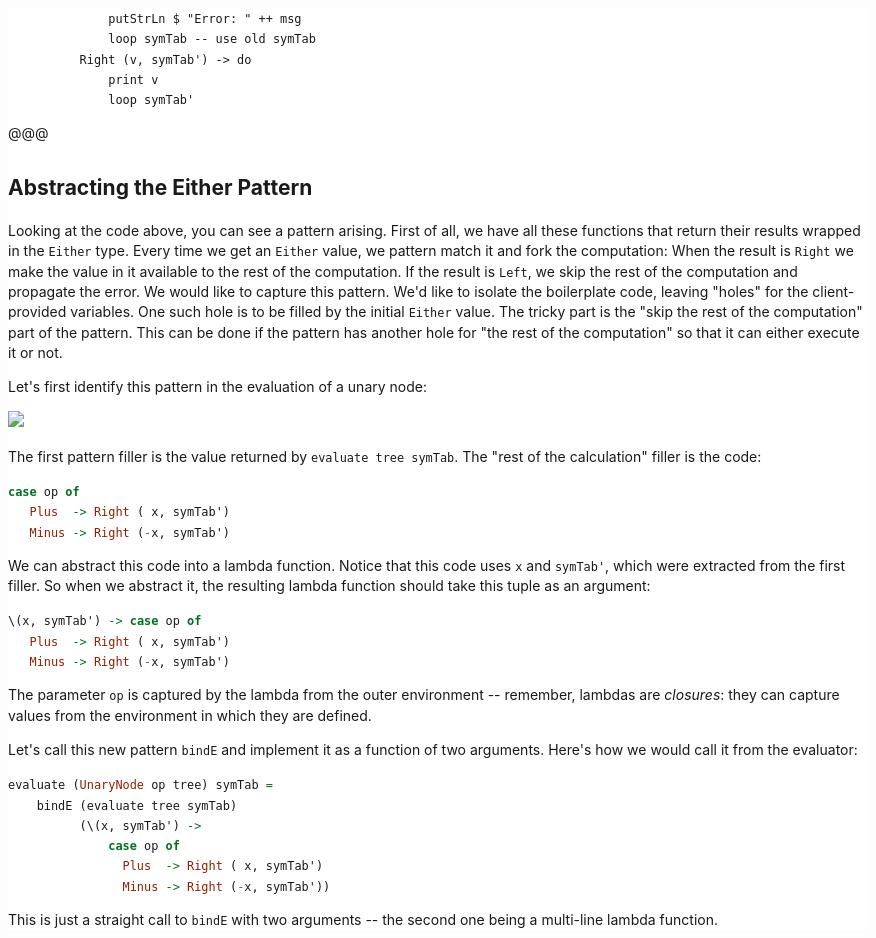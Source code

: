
 ``` active haskell
              putStrLn $ "Error: " ++ msg
              loop symTab -- use old symTab
          Right (v, symTab') -> do
              print v
              loop symTab'
```
@@@

## Abstracting the Either Pattern

Looking at the code above, you can see a pattern arising. First of all, we have all these functions that return their results wrapped in the `Either` type. Every time we get an `Either` value, we pattern match it and fork the computation: When the result is `Right` we make the value in it available to the rest of the computation. If the result is `Left`, we skip the rest of the computation and propagate the error. We would like to capture this pattern. We'd like to isolate the boilerplate code, leaving "holes" for the client-provided variables. One such hole is to be filled by the initial `Either` value. The tricky part is the "skip the rest of the computation" part of the pattern. This can be done if the pattern has another hole for "the rest of the computation" so that it can either execute it or not. 

Let's first identify this pattern in the evaluation of a unary node:

![](http://www.bartosz.com/images/Basics/BindWithHoles.png)

The first pattern filler is the value returned by `evaluate tree symTab`. The "rest of the calculation" filler is the code:

``` haskell
case op of
   Plus  -> Right ( x, symTab')
   Minus -> Right (-x, symTab')
```
We can abstract this code into a lambda function. Notice that this code uses `x` and `symTab'`, which were extracted from the first filler. So when we abstract it, the resulting lambda function should take this tuple as an argument:

``` haskell
\(x, symTab') -> case op of
   Plus  -> Right ( x, symTab')
   Minus -> Right (-x, symTab')
```

The parameter `op` is captured by the lambda from the outer environment -- remember, lambdas are *closures*: they can capture values from the environment in which they are defined.

Let's call this new pattern `bindE` and implement it as a function of two arguments. Here's how we would call it from the evaluator:

``` haskell
evaluate (UnaryNode op tree) symTab =
    bindE (evaluate tree symTab)
          (\(x, symTab') ->
              case op of
                Plus  -> Right ( x, symTab')
                Minus -> Right (-x, symTab'))
```
This is just a straight call to `bindE` with two arguments -- the second one being a multi-line lambda function.
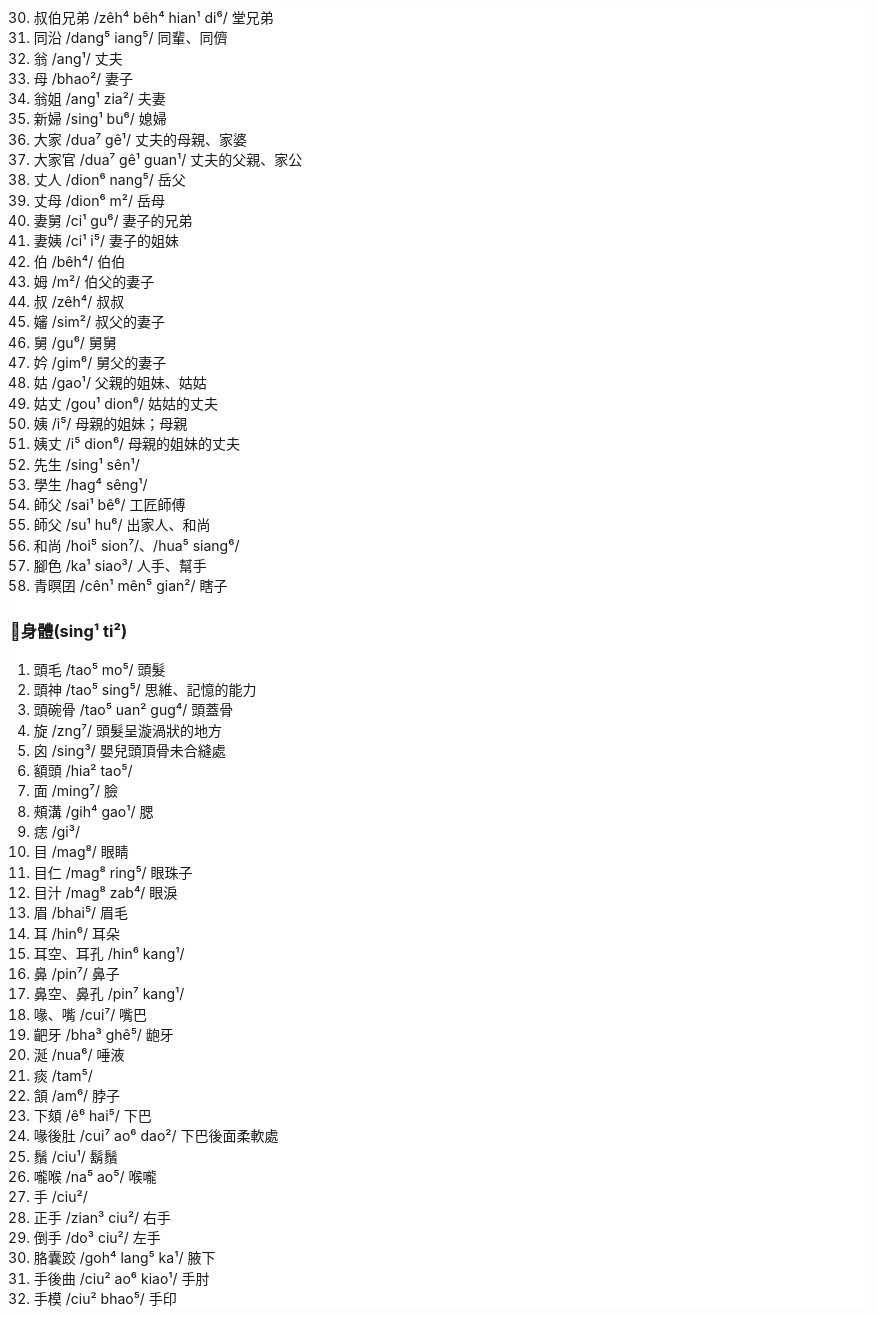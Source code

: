 30. 叔伯兄弟 /zêh⁴ bêh⁴ hian¹ di⁶/ 堂兄弟
31. 同沿 /dang⁵ iang⁵/ 同輩、同儕
32. 翁 /ang¹/ 丈夫
33. 母 /bhao²/ 妻子
34. 翁姐 /ang¹ zia²/ 夫妻
35. 新婦 /sing¹ bu⁶/ 媳婦
36. 大家 /dua⁷ gê¹/ 丈夫的母親、家婆
37. 大家官 /dua⁷ gê¹ guan¹/ 丈夫的父親、家公
38. 丈人 /dion⁶ nang⁵/ 岳父
39. 丈母 /dion⁶ m²/ 岳母
40. 妻舅 /ci¹ gu⁶/ 妻子的兄弟
41. 妻姨 /ci¹ i⁵/ 妻子的姐妹
42. 伯 /bêh⁴/ 伯伯
43. 姆 /m²/ 伯父的妻子
44. 叔 /zêh⁴/ 叔叔
45. 嬸 /sim²/ 叔父的妻子
46. 舅 /gu⁶/ 舅舅
47. 妗 /gim⁶/ 舅父的妻子
48. 姑 /gao¹/ 父親的姐妹、姑姑
49. 姑丈 /gou¹ dion⁶/ 姑姑的丈夫
50. 姨 /i⁵/ 母親的姐妹；母親
51. 姨丈 /i⁵ dion⁶/ 母親的姐妹的丈夫
52. 先生 /sing¹ sên¹/
53. 學生 /hag⁴ sêng¹/
54. 師父 /sai¹ bê⁶/ 工匠師傅
55. 師父 /su¹ hu⁶/ 出家人、和尚
56. 和尚 /hoi⁵ sion⁷/、/hua⁵ siang⁶/
57. 腳色 /ka¹ siao³/ 人手、幫手
58. 青暝囝 /cên¹ mên⁵ gian²/ 瞎子

### 🦶身體(sing¹ ti²)

1. 頭毛 /tao⁵ mo⁵/ 頭髮
2. 頭神 /tao⁵ sing⁵/ 思維、記憶的能力
3. 頭碗骨 /tao⁵ uan² gug⁴/ 頭蓋骨
4. 旋 /zng⁷/ 頭髮呈漩渦狀的地方
5. 囟 /sing³/ 嬰兒頭頂骨未合縫處
6. 額頭 /hia² tao⁵/
7. 面 /ming⁷/ 臉
8. 頰溝 /gih⁴ gao¹/ 腮
9. 痣 /gi³/
10. 目 /mag⁸/ 眼睛
11. 目仁 /mag⁸ ring⁵/ 眼珠子
12. 目汁 /mag⁸ zab⁴/ 眼淚
13. 眉 /bhai⁵/ 眉毛
14. 耳 /hin⁶/ 耳朵
15. 耳空、耳孔 /hin⁶ kang¹/
16. 鼻 /pin⁷/ 鼻子
17. 鼻空、鼻孔 /pin⁷ kang¹/
18. 喙、嘴 /cui⁷/ 嘴巴
19. 䶕牙 /bha³ ghê⁵/ 龅牙
20. 涎 /nua⁶/ 唾液
21. 痰 /tam⁵/
22. 頷 /am⁶/ 脖子
23. 下頦 /ê⁶ hai⁵/ 下巴
24. 喙後肚 /cui⁷ ao⁶ dao²/ 下巴後面柔軟處
25. 鬚 /ciu¹/ 鬍鬚
26. 嚨喉 /na⁵ ao⁵/ 喉嚨
27. 手 /ciu²/
28. 正手 /zian³ ciu²/ 右手
29. 倒手 /do³ ciu²/ 左手
30. 胳囊跤 /goh⁴ lang⁵ ka¹/ 腋下
31. 手後曲 /ciu² ao⁶ kiao¹/ 手肘
32. 手模 /ciu² bhao⁵/ 手印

──────────

Problem to work on | Write out the lines of the records exactly, starting at the one holding "22. 頷 /am⁶/ 脖子" and ending with the last line, and include no others.

Response |
22. 頷 /am⁶/ 脖子
23. 下頦 /ê⁶ hai⁵/ 下巴
24. 喙後肚 /cui⁷ ao⁶ dao²/ 下巴後面柔軟處
25. 鬚 /ciu¹/ 鬍鬚
26. 嚨喉 /na⁵ ao⁵/ 喉嚨
27. 手 /ciu²/
28. 正手 /zian³ ciu²/ 右手
29. 倒手 /do³ ciu²/ 左手
30. 胳囊跤 /goh⁴ lang⁵ ka¹/ 腋下
31. 手後曲 /ciu² ao⁶ kiao¹/ 手肘
32. 手模 /ciu² bhao⁵/ 手印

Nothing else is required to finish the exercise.